Lessing-Gymnasium Karlsruhe

Lessing-Gymnasium Karlsruhe
Schulform Gymnasium
Gründung 1893
(heutiges Gebäude 1911)
Adresse

Sophienstraße 147

Ort Karlsruhe
Land Baden-Württemberg
Staat Deutschland
Koordinaten 49° 0′ 28,8″ N, 8° 22′ 31,1″ OKoordinaten: 49° 0′ 28,8″ N, 8° 22′ 31,1″ O
Träger Stadt Karlsruhe
Schüler etwa 780
Lehrkräfte etwa 70
Leitung Sabine Schatte
Website lessing-gymnasium-karlsruhe.de
Blick über den Schulhof

Das Lessing-Gymnasium ist ein allgemeinbildendes Gymnasium, das in der Karlsruher Weststadt gelegen ist. Es wurde als erstes Mädchengymnasium Deutschlands gegründet und ist nach dem Dichter der Aufklärung Gotthold Ephraim Lessing (1729–1781) benannt.

Geschichte[Bearbeiten | Quelltext bearbeiten]

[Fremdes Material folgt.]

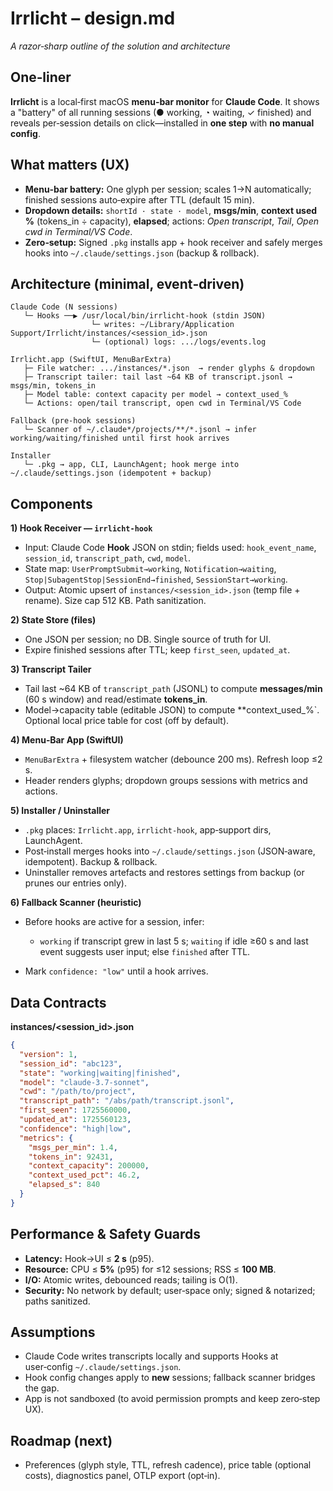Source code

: # Irrlicht – design.md

*A razor‑sharp outline of the solution and architecture*

## One‑liner

**Irrlicht** is a local‑first macOS **menu‑bar monitor** for **Claude Code**. It shows a "battery" of all running sessions (● working, ◔ waiting, ✓ finished) and reveals per‑session details on click—installed in **one step** with **no manual config**.

## What matters (UX)

* **Menu‑bar battery:** One glyph per session; scales 1→N automatically; finished sessions auto‑expire after TTL (default 15 min).
* **Dropdown details:** `shortId · state · model`, **msgs/min**, **context used %** (tokens\_in ÷ capacity), **elapsed**; actions: *Open transcript*, *Tail*, *Open cwd in Terminal/VS Code*.
* **Zero‑setup:** Signed `.pkg` installs app + hook receiver and safely merges hooks into `~/.claude/settings.json` (backup & rollback).

## Architecture (minimal, event‑driven)

```
Claude Code (N sessions)
   └─ Hooks ──▶ /usr/local/bin/irrlicht-hook (stdin JSON)
                  └─ writes: ~/Library/Application Support/Irrlicht/instances/<session_id>.json
                  └─ (optional) logs: .../logs/events.log

Irrlicht.app (SwiftUI, MenuBarExtra)
   ├─ File watcher: .../instances/*.json  → render glyphs & dropdown
   ├─ Transcript tailer: tail last ~64 KB of transcript.jsonl → msgs/min, tokens_in
   ├─ Model table: context capacity per model → context_used_%
   └─ Actions: open/tail transcript, open cwd in Terminal/VS Code

Fallback (pre‑hook sessions)
   └─ Scanner of ~/.claude*/projects/**/*.jsonl → infer working/waiting/finished until first hook arrives

Installer
   └─ .pkg → app, CLI, LaunchAgent; hook merge into ~/.claude/settings.json (idempotent + backup)
```

## Components

**1) Hook Receiver — `irrlicht-hook`**

* Input: Claude Code **Hook** JSON on stdin; fields used: `hook_event_name`, `session_id`, `transcript_path`, `cwd`, `model`.
* State map: `UserPromptSubmit→working`, `Notification→waiting`, `Stop|SubagentStop|SessionEnd→finished`, `SessionStart→working`.
* Output: Atomic upsert of `instances/<session_id>.json` (temp file + rename). Size cap 512 KB. Path sanitization.

**2) State Store (files)**

* One JSON per session; no DB. Single source of truth for UI.
* Expire finished sessions after TTL; keep `first_seen`, `updated_at`.

**3) Transcript Tailer**

* Tail last \~64 KB of `transcript_path` (JSONL) to compute **messages/min** (60 s window) and read/estimate **tokens\_in**.
* Model→capacity table (editable JSON) to compute \*\*context\_used\_%\`. Optional local price table for cost (off by default).

**4) Menu‑Bar App (SwiftUI)**

* `MenuBarExtra` + filesystem watcher (debounce 200 ms). Refresh loop ≤2 s.
* Header renders glyphs; dropdown groups sessions with metrics and actions.

**5) Installer / Uninstaller**

* `.pkg` places: `Irrlicht.app`, `irrlicht-hook`, app‑support dirs, LaunchAgent.
* Post‑install merges hooks into `~/.claude/settings.json` (JSON‑aware, idempotent). Backup & rollback.
* Uninstaller removes artefacts and restores settings from backup (or prunes our entries only).

**6) Fallback Scanner (heuristic)**

* Before hooks are active for a session, infer:

  * `working` if transcript grew in last 5 s; `waiting` if idle ≥60 s and last event suggests user input; else `finished` after TTL.
* Mark `confidence: "low"` until a hook arrives.

## Data Contracts

**instances/\<session\_id>.json**

```json
{
  "version": 1,
  "session_id": "abc123",
  "state": "working|waiting|finished",
  "model": "claude-3.7-sonnet",
  "cwd": "/path/to/project",
  "transcript_path": "/abs/path/transcript.jsonl",
  "first_seen": 1725560000,
  "updated_at": 1725560123,
  "confidence": "high|low",
  "metrics": {
    "msgs_per_min": 1.4,
    "tokens_in": 92431,
    "context_capacity": 200000,
    "context_used_pct": 46.2,
    "elapsed_s": 840
  }
}
```

## Performance & Safety Guards

* **Latency:** Hook→UI ≤ **2 s** (p95).
* **Resource:** CPU ≤ **5%** (p95) for ≤12 sessions; RSS ≤ **100 MB**.
* **I/O:** Atomic writes, debounced reads; tailing is O(1).
* **Security:** No network by default; user‑space only; signed & notarized; paths sanitized.

## Assumptions

* Claude Code writes transcripts locally and supports Hooks at user‑config `~/.claude/settings.json`.
* Hook config changes apply to **new** sessions; fallback scanner bridges the gap.
* App is not sandboxed (to avoid permission prompts and keep zero‑step UX).

## Roadmap (next)

* Preferences (glyph style, TTL, refresh cadence), price table (optional costs), diagnostics panel, OTLP export (opt‑in).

Die Geschichte des Lessing-Gymnasiums Karlsruhe ist eng mit der Geschichte der Mädchenbildung in Deutschland verbunden. Der 1888 von Hedwig Kettler in Weimar gegründete Verein Frauenbildungs-Reform hatte an verschiedene Landtage im Deutschen Kaiserreich Petitionen gerichtet mit der Bitte um Genehmigung eines Mädchengymnasiums. Im liberalen Großherzogtum Baden wurde diese positiv beschieden und nachdem der Stadtrat von Karlsruhe dem Verein in der Waldstraße 83 Unterrichtsräume zur Verfügung gestellt hatte, konnte Frauenbildungs-Reform am 16. September 1893 mit einem Festakt das erste Mädchengymnasium Deutschlands eröffnen. Als 1897 aufgrund finanzieller und organisatorischer Probleme beim Trägerverein der Bestand der Schule gefährdet war, übernahm die Stadt Karlsruhe sie als gymnasialer Zweig der Höheren Mädchenschule in der Sophienstraße 14, wo dann im Jahr 1899 die ersten vier Schülerinnen die Reifeprüfung ablegen konnten.[1][2]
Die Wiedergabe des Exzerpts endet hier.